THERE IS A herky-jerky quality to the manner in which the nation is put on alert for potential terrorist activity that so jangles the nerves they ultimately go numb.

The latest example was the sudden announcement Sunday that security measures are being dramatically escalated in New York, Washington and New Jersey based on intelligence reports that terrorists had been casing five financial institutions at those locations in preparation for attacks using car or truck bombs.

No one would suggest that precautions are unnecessary or that federal authorities should fail to act on credible intelligence. But in the repeated instances of such alerts, there seems too broad a swing from inaction to overreaction, undermining the confidence of Americans whose cooperation is essential.

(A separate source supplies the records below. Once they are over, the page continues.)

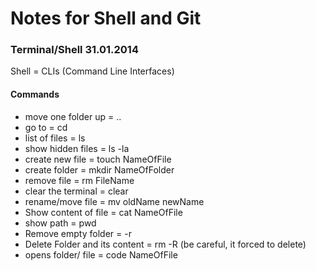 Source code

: # Notes for Shell and Git

### Terminal/Shell 31.01.2014

Shell = CLIs (Command Line Interfaces)

#### Commands

- move one folder up = ..
- go to = cd
- list of files = ls
- show hidden files = ls -la
- create new file = touch NameOfFile
- create folder = mkdir NameOfFolder
- remove file = rm FileName
- clear the terminal = clear
- rename/move file = mv oldName newName
- Show content of file = cat NameOfFile
- show path = pwd
- Remove empty folder = -r
- Delete Folder and its content = rm -R (be careful, it forced to delete)
- opens folder/ file = code NameOfFile
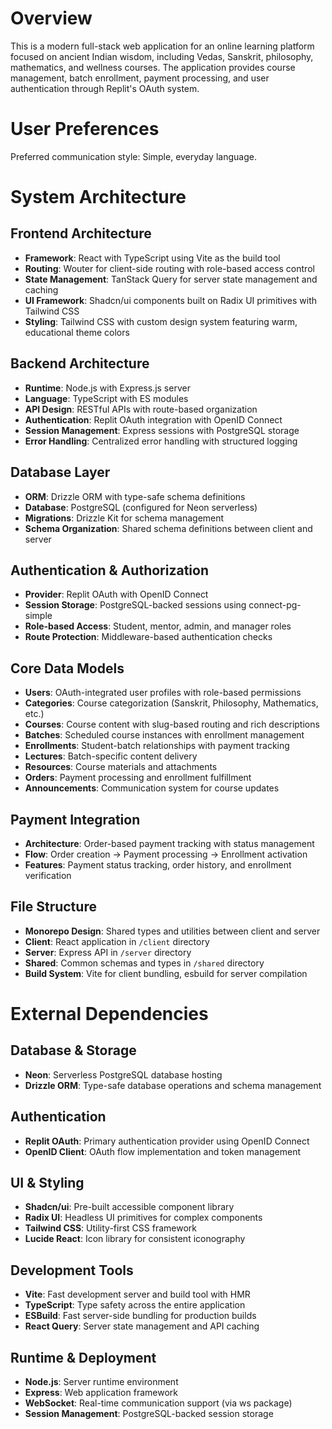 # Overview

This is a modern full-stack web application for an online learning platform focused on ancient Indian wisdom, including Vedas, Sanskrit, philosophy, mathematics, and wellness courses. The application provides course management, batch enrollment, payment processing, and user authentication through Replit's OAuth system.

# User Preferences

Preferred communication style: Simple, everyday language.

# System Architecture

## Frontend Architecture
- **Framework**: React with TypeScript using Vite as the build tool
- **Routing**: Wouter for client-side routing with role-based access control
- **State Management**: TanStack Query for server state management and caching
- **UI Framework**: Shadcn/ui components built on Radix UI primitives with Tailwind CSS
- **Styling**: Tailwind CSS with custom design system featuring warm, educational theme colors

## Backend Architecture
- **Runtime**: Node.js with Express.js server
- **Language**: TypeScript with ES modules
- **API Design**: RESTful APIs with route-based organization
- **Authentication**: Replit OAuth integration with OpenID Connect
- **Session Management**: Express sessions with PostgreSQL storage
- **Error Handling**: Centralized error handling with structured logging

## Database Layer
- **ORM**: Drizzle ORM with type-safe schema definitions
- **Database**: PostgreSQL (configured for Neon serverless)
- **Migrations**: Drizzle Kit for schema management
- **Schema Organization**: Shared schema definitions between client and server

## Authentication & Authorization
- **Provider**: Replit OAuth with OpenID Connect
- **Session Storage**: PostgreSQL-backed sessions using connect-pg-simple
- **Role-based Access**: Student, mentor, admin, and manager roles
- **Route Protection**: Middleware-based authentication checks

## Core Data Models
- **Users**: OAuth-integrated user profiles with role-based permissions
- **Categories**: Course categorization (Sanskrit, Philosophy, Mathematics, etc.)
- **Courses**: Course content with slug-based routing and rich descriptions
- **Batches**: Scheduled course instances with enrollment management
- **Enrollments**: Student-batch relationships with payment tracking
- **Lectures**: Batch-specific content delivery
- **Resources**: Course materials and attachments
- **Orders**: Payment processing and enrollment fulfillment
- **Announcements**: Communication system for course updates

## Payment Integration
- **Architecture**: Order-based payment tracking with status management
- **Flow**: Order creation → Payment processing → Enrollment activation
- **Features**: Payment status tracking, order history, and enrollment verification

## File Structure
- **Monorepo Design**: Shared types and utilities between client and server
- **Client**: React application in `/client` directory
- **Server**: Express API in `/server` directory  
- **Shared**: Common schemas and types in `/shared` directory
- **Build System**: Vite for client bundling, esbuild for server compilation

# External Dependencies

## Database & Storage
- **Neon**: Serverless PostgreSQL database hosting
- **Drizzle ORM**: Type-safe database operations and schema management

## Authentication
- **Replit OAuth**: Primary authentication provider using OpenID Connect
- **OpenID Client**: OAuth flow implementation and token management

## UI & Styling
- **Shadcn/ui**: Pre-built accessible component library
- **Radix UI**: Headless UI primitives for complex components
- **Tailwind CSS**: Utility-first CSS framework
- **Lucide React**: Icon library for consistent iconography

## Development Tools
- **Vite**: Fast development server and build tool with HMR
- **TypeScript**: Type safety across the entire application
- **ESBuild**: Fast server-side bundling for production builds
- **React Query**: Server state management and API caching

## Runtime & Deployment
- **Node.js**: Server runtime environment
- **Express**: Web application framework
- **WebSocket**: Real-time communication support (via ws package)
- **Session Management**: PostgreSQL-backed session storage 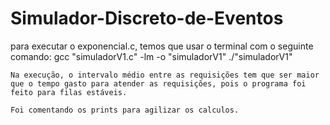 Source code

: # Simulador-Discreto-de-Eventos
 
para executar o exponencial.c, temos que usar o terminal com o seguinte comando:
    gcc "simuladorV1.c" -lm -o "simuladorV1"
    ./"simuladorV1"

    Na execução, o intervalo médio entre as requisições tem que ser maior que o tempo gasto para atender as requisições, pois o programa foi feito para filas estáveis.

    Foi comentando os prints para agilizar os calculos.
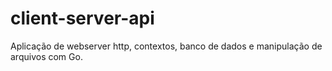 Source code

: # client-server-api
Aplicação de webserver http, contextos, banco de dados e manipulação de arquivos com Go.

At worst, the unusually specific threat warnings - coming just days after Democrat John Kerry used his nominating convention to try to undercut President Bush's perceived advantage as the candidate voters most trust to lead the war on terror - are open to charges of political manipulation. Not the least because Mr. Bush seems to have found new urgency in endorsing recommendations from the 9/11 commission.

Some fine-tuning of the security precautions is immediately in order and should be among the first byproducts of revamping the national intelligence-gathering system along the lines the commission suggested.

Greater coordination and sharing of information under a national intelligence director aided by a counterterrorism center, as Mr. Bush proposed, should allow for a more temperate, rational response to what they learn than the dire warnings and traffic shutdowns of the past couple of days.

"If we were silent on the subject," Mr. Bush said yesterday, critics would ask of his administration, "Why aren't they sharing?"

But surely there is a mid-range between silence and overwhelming Americans with information too vague to be useful - except perhaps to terrorists tipped off about security measures. And too much security that disrupts commerce and everyday life at some point becomes a hazard in itself.

However belated, President Bush's enthusiasm for creating a more efficient intelligence-gathering network, as well as more accountable oversight by Congress, is welcome. Lawmakers, who are scheduled to hold a series of hearings on the recommendations this month, should begin carefully crafting legislation as soon as possible.

It seems foolish, however, and perhaps even dangerous to push the legislative process along quickly enough, as Mr. Kerry urged, to get the job done before this year's election. The scope is too big and the mission too important for a rush job.

While the legislation is developing, though, it wouldn't hurt for the administration to moderate the alarm level of those terrorist alerts before Americans tune them out altogether.